TASK REQUIREMENTS: Repeat only the stretch of lines below that runs from the line with "### Step 2: Run the Code" through the line with "### Step 4: Understand the Code and Results", unaltered.

....

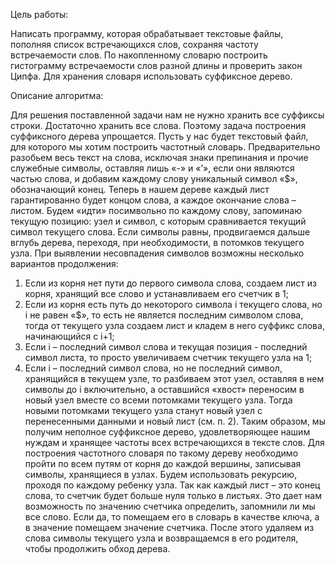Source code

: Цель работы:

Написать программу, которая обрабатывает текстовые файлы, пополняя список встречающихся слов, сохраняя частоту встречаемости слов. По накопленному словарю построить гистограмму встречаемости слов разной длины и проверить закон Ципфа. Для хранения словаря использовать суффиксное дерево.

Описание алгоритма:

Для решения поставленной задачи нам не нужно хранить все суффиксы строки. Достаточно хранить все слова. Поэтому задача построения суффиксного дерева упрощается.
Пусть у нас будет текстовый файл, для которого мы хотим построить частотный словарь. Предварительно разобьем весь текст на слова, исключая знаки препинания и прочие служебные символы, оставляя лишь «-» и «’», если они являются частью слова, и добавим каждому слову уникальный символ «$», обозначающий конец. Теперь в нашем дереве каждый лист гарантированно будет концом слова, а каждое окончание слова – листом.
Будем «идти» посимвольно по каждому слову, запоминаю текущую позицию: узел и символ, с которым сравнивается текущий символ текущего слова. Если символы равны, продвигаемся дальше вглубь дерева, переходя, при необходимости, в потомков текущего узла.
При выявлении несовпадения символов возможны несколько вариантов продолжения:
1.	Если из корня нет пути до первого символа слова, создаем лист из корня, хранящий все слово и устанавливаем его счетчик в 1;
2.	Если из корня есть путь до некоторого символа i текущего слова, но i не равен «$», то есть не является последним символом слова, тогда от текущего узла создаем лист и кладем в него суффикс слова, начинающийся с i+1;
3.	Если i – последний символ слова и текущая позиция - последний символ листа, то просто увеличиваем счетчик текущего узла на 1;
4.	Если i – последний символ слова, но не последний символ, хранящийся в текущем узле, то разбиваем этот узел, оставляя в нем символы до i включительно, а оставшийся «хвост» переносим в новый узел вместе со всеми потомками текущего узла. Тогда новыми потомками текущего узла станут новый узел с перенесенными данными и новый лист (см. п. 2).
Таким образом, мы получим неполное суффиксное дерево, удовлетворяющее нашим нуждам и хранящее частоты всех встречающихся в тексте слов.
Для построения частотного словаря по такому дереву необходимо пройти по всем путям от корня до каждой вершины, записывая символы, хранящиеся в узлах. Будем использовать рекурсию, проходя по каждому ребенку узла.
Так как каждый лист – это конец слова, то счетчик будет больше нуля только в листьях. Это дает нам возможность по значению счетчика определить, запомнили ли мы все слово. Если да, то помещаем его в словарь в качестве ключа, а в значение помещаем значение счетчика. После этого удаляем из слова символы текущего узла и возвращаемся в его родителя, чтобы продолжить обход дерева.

....

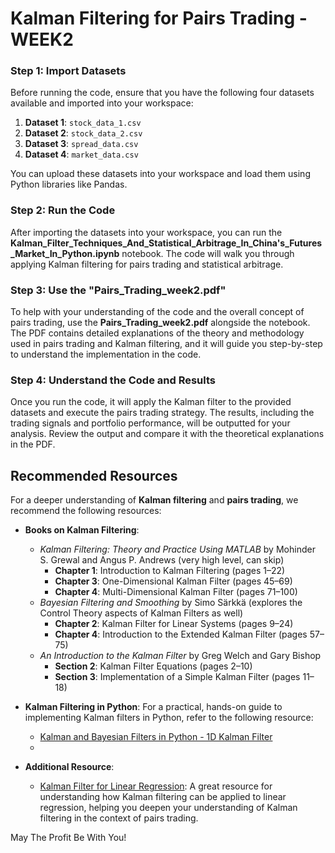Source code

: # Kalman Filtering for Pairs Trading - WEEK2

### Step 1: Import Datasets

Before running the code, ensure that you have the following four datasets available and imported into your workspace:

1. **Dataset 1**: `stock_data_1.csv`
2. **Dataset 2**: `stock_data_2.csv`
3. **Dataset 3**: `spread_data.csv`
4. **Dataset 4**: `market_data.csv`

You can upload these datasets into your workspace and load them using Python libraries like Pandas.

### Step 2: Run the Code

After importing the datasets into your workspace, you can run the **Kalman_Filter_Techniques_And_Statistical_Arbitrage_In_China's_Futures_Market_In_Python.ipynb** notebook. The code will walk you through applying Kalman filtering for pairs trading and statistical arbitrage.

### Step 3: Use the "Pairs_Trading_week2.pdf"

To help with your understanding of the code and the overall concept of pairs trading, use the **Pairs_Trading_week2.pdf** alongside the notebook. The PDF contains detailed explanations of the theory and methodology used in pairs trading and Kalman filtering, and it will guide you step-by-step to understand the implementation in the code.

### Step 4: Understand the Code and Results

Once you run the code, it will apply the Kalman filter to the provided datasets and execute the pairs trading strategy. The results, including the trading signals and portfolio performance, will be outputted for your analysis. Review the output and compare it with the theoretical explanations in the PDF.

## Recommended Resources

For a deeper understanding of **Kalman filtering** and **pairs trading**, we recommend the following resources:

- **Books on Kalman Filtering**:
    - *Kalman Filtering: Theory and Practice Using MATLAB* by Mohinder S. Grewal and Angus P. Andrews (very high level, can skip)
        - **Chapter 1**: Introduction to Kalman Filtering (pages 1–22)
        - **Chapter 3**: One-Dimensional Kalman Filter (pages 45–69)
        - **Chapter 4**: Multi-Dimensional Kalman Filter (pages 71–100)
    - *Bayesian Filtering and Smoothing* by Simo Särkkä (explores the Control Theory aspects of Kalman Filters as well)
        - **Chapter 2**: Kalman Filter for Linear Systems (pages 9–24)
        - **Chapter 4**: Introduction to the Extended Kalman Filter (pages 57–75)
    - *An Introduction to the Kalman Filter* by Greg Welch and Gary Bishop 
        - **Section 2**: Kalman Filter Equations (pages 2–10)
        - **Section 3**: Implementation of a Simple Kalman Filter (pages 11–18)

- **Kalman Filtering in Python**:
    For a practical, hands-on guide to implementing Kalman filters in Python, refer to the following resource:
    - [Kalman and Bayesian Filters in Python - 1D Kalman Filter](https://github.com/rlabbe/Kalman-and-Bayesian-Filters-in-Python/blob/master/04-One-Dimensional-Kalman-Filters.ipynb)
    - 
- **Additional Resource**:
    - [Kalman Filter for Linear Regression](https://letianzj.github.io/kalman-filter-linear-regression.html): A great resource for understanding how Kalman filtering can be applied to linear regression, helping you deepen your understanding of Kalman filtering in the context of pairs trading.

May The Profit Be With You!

....

ANSWER AREA:
### Step 2: Run the Code

After importing the datasets into your workspace, you can run the **Kalman_Filter_Techniques_And_Statistical_Arbitrage_In_China's_Futures_Market_In_Python.ipynb** notebook. The code will walk you through applying Kalman filtering for pairs trading and statistical arbitrage.

### Step 3: Use the "Pairs_Trading_week2.pdf"

To help with your understanding of the code and the overall concept of pairs trading, use the **Pairs_Trading_week2.pdf** alongside the notebook. The PDF contains detailed explanations of the theory and methodology used in pairs trading and Kalman filtering, and it will guide you step-by-step to understand the implementation in the code.

### Step 4: Understand the Code and Results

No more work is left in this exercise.